At the Laotian border Hmong insurgents backed by China fought. After the United States stopped aiding the Hmong, the Chinese assistance was sought by the Hmong fighters.

In Phongsaly province of Laos, Meo (Hmong) fighters were backed by the Chinese against the Laotian government which was an ally of Vietnam. Zao, Lu, and Khmu ethnic minorities were also backed in Phou Bia against the Vietnamese by China. The Vietnamese executed any members of its ethnic minorities along the border with China who worked for the Chinese.

Aid and assistance came from China via Kunming in Yunnan to anti-Vietnamese organizations in Laos, Cambodia (Kampuchea) and FULRO in Vietnam to form a united coalition against Vietnam.

In the northeast area of Cambodia raids were conducted by combined FULRO forces and Cambodian guerrillas fighting against Vietnam from Preah Vihear. Laos and Cambodia (Kampuchea) based anti-Vietnamese organizations were conduits of support from China to a FULRO like group which was founded and made out of "hill peoples" from Laos and Cambodia. Laotian and Cambodian organizations fighting against the Vietnamese were a transit point via which Chinese support reached FULRO like organizations.

===Post-insurgency===
The Vietnamese government was reported to be persecuting Montagnards and accusing them of being FULRO members as late as 2012 and blaming FULRO for the 2004 and 2001 riots against Vietnamese rule in the Central Highlands.

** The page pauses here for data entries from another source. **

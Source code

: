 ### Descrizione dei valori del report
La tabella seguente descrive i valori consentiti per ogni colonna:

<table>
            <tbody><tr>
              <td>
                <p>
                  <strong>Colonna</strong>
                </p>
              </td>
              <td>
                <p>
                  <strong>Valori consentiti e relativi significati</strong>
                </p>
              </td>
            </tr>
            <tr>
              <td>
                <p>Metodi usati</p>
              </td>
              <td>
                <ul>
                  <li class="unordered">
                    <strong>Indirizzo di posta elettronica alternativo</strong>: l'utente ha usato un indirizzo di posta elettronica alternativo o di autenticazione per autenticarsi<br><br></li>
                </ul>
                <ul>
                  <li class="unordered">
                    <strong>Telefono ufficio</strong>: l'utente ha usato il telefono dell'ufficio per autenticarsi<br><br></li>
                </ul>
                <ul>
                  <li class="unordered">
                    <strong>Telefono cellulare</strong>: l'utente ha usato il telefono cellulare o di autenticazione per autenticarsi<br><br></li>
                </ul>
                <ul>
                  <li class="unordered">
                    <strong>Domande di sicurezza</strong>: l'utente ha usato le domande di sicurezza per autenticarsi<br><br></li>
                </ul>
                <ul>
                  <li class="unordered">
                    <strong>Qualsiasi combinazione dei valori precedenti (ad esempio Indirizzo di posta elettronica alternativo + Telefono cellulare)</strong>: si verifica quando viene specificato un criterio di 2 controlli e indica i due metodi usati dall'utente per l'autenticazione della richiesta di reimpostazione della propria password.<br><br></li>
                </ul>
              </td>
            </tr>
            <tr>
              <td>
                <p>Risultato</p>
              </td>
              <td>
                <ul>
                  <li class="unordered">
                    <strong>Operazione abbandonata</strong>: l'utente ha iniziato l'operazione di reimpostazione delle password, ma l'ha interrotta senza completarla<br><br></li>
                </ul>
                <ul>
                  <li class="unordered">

The United States under President Barack Obama, because of its anti-China policy and trying to lure Vietnam as an ally to the US against China, has been accused of deliberately ignoring this.

Luke Simpkins, an MP in the House of Representatives of Australia condemned the Vietnamese persecution of the Central Highland Montagnards and noting both the South Vietnamese government and regime of unified Communist Vietnam attacked the Montagnards and colonized their lands, mentioning FULRO which fought against the Vietnamese and the desire for the Montagnards to preserve their culture and language.

The situation of the Cham people compared to the ethnic Vietnamese is substandard, lacking water and electricity and many live in poor housing.

===Khmer Krom===
Chau Dera, a Buddhist monk, founded the Khmer Krom movement Struggle Front of the Khmer of Kampuchea Krom. FULRO was created by the unification of Montagnard BAJARAKA with the Struggle Front of the Khmer of Kampuchea Krom and Front for the Liberation of Champa in 1964.